Michael was getting worried because his “account had been debited” and he had not heard back from me.
PayPal was telling me to give them the MTCN control number, proof that I transferred the $950, then $4050 will be credited into my account.
The next day I received another email from PayPal ordering me to transfer the $950 to the “pick up agent” in China within 24 hours otherwise legal action may be taken against me.
While this was going on I was also receiving other similar enquiries from:
Can you see a common theme with these enquires? All but one wanted it delivered to the Northern Territory, the least populated state/territory in Australia, they all couldn’t phone me and they all didn’t have their credit card details on them.

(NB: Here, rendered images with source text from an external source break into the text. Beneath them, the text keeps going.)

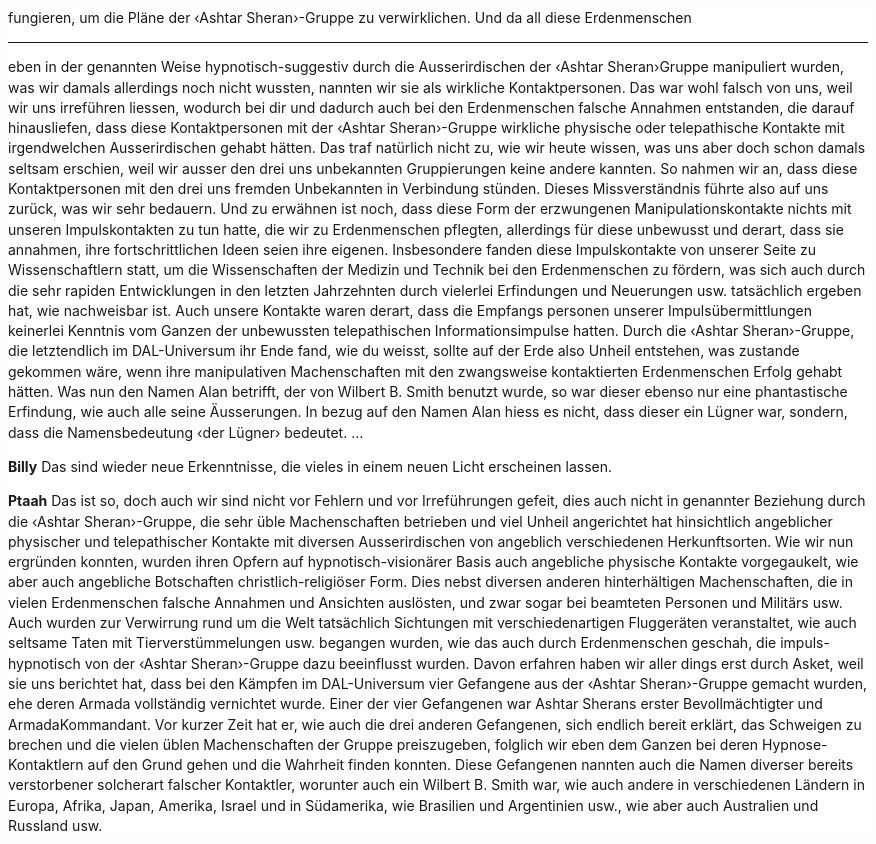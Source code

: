 fungieren, um die Pläne der ‹Ashtar Sheran›-Gruppe zu verwirklichen. Und da all diese Erdenmenschen


-----

eben in der genannten Weise hypnotisch-suggestiv durch die Ausserirdischen der ‹Ashtar Sheran›Gruppe manipuliert wurden, was wir damals allerdings noch nicht wussten, nannten wir sie als wirkliche Kontaktpersonen. Das war wohl falsch von uns, weil wir uns irreführen liessen, wodurch bei dir
und dadurch auch bei den Erdenmenschen falsche Annahmen entstanden, die darauf hinausliefen,
dass diese Kontaktpersonen mit der ‹Ashtar Sheran›-Gruppe wirkliche physische oder telepathische
Kontakte mit irgendwelchen Ausserirdischen gehabt hätten. Das traf natürlich nicht zu, wie wir heute
wissen, was uns aber doch schon damals seltsam erschien, weil wir ausser den drei uns unbekannten
Gruppierungen keine andere kannten. So nahmen wir an, dass diese Kontaktpersonen mit den drei uns
fremden Unbekannten in Verbindung stünden. Dieses Missverständnis führte also auf uns zurück, was wir
sehr bedauern. Und zu erwähnen ist noch, dass diese Form der erzwungenen Manipulationskontakte
nichts mit unseren Impulskontakten zu tun hatte, die wir zu Erdenmenschen pflegten, allerdings für
diese unbewusst und derart, dass sie annahmen, ihre fortschrittlichen Ideen seien ihre eigenen. Insbesondere fanden diese Impulskontakte von unserer Seite zu Wissenschaftlern statt, um die Wissenschaften der Medizin und Technik bei den Erdenmenschen zu fördern, was sich auch durch die sehr
rapiden Entwicklungen in den letzten Jahrzehnten durch vielerlei Erfindungen und Neuerungen usw.
tatsächlich ergeben hat, wie nachweisbar ist. Auch unsere Kontakte waren derart, dass die Empfangs personen unserer Impulsübermittlungen keinerlei Kenntnis vom Ganzen der unbewussten telepathischen
Informationsimpulse hatten. Durch die ‹Ashtar Sheran›-Gruppe, die letztendlich im DAL-Universum ihr
Ende fand, wie du weisst, sollte auf der Erde also Unheil entstehen, was zustande gekommen wäre,
wenn ihre manipulativen Machenschaften mit den zwangsweise kontaktierten Erdenmenschen Erfolg
gehabt hätten. Was nun den Namen Alan betrifft, der von Wilbert B. Smith benutzt wurde, so war dieser
ebenso nur eine phantastische Erfindung, wie auch alle seine Äusserungen. In bezug auf den Namen
Alan hiess es nicht, dass dieser ein Lügner war, sondern, dass die Namensbedeutung ‹der Lügner› bedeutet. …

**Billy** Das sind wieder neue Erkenntnisse, die vieles in einem neuen Licht erscheinen lassen.

**Ptaah** Das ist so, doch auch wir sind nicht vor Fehlern und vor Irreführungen gefeit, dies auch nicht
in genannter Beziehung durch die ‹Ashtar Sheran›-Gruppe, die sehr üble Machenschaften betrieben
und viel Unheil angerichtet hat hinsichtlich angeblicher physischer und telepathischer Kontakte mit
diversen Ausserirdischen von angeblich verschiedenen Herkunftsorten. Wie wir nun ergründen konnten,
wurden ihren Opfern auf hypnotisch-visionärer Basis auch angebliche physische Kontakte vorgegaukelt, wie aber auch angebliche Botschaften christlich-religiöser Form. Dies nebst diversen anderen hinterhältigen Machenschaften, die in vielen Erdenmenschen falsche Annahmen und Ansichten auslösten,
und zwar sogar bei beamteten Personen und Militärs usw. Auch wurden zur Verwirrung rund um die
Welt tatsächlich Sichtungen mit verschiedenartigen Fluggeräten veranstaltet, wie auch seltsame Taten
mit Tierverstümmelungen usw. begangen wurden, wie das auch durch Erdenmenschen geschah, die
impuls-hypnotisch von der ‹Ashtar Sheran›-Gruppe dazu beeinflusst wurden. Davon erfahren haben
wir aller dings erst durch Asket, weil sie uns berichtet hat, dass bei den Kämpfen im DAL-Universum vier
Gefangene aus der ‹Ashtar Sheran›-Gruppe gemacht wurden, ehe deren Armada vollständig vernichtet wurde. Einer der vier Gefangenen war Ashtar Sherans erster Bevollmächtigter und ArmadaKommandant. Vor kurzer Zeit hat er, wie auch die drei anderen Gefangenen, sich endlich bereit erklärt,
das Schweigen zu brechen und die vielen üblen Machenschaften der Gruppe preiszugeben, folglich
wir eben dem Ganzen bei deren Hypnose-Kontaktlern auf den Grund gehen und die Wahrheit finden
konnten. Diese Gefangenen nannten auch die Namen diverser bereits verstorbener solcherart falscher
Kontaktler, worunter auch ein Wilbert B. Smith war, wie auch andere in verschiedenen Ländern in
Europa, Afrika, Japan, Amerika, Israel und in Südamerika, wie Brasilien und Argentinien usw., wie aber
auch Australien und Russland usw.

Looking back on the emails I noticed terrible grammar and simple spelling mistakes, even on the phishing PayPal email.
This is a common scam where the scam artist sends the seller fake PayPal emails (phishing emails) urging them to transfer a third party in a foreign country a nominated fee. It is an advance payment scam. The scam artist then receives that money, in my case $950, and I never hear from them again. They are $950 richer. They only need to sting a couple of people with this scam every week to do well.
That is why I am writing this and posting it on the internet, to educate people of this scam. The more people aware of this means less people will fall for this trap. I forwarded the phishing PayPal emails to the REAL PayPal. I also informed the The Australian Competition and Consumer Commision’s ScamWatch about this scam, although it is a very common scam that has been around for at least five years now. The reality of it is that these organisations receives hundreds if not thousands of these reports every week so to investigate everyone of these instances would utilise too many of their resources.
The real responsibility lies with the public. We have to be aware of these scam artists that rob Australians of millions of dollars a year. The ACCC reports that in “2011 losses arising from scam activity totalled almost $85.7 million, a 35 per cent increase on the amount reported in 2010 ($63.5m) – and this is only reported losses. The total could be much higher.” (AIC) The National Consumer Fraud Week is from the 17-23 of June. The ACCC wants Australians to “outsmart the scammers.” The Australasian Consumer Fraud Taskforce (ACFT) are constantly gathering information of scams to improve the prevention, detection, investigation and prosecution of scam offenders. We have to be alert to these foreign scam artists and have the mindset of not being so trustworthy when buying or selling on the internet.
As my Papa always tells me “In God we trust, everyone else pays cash.”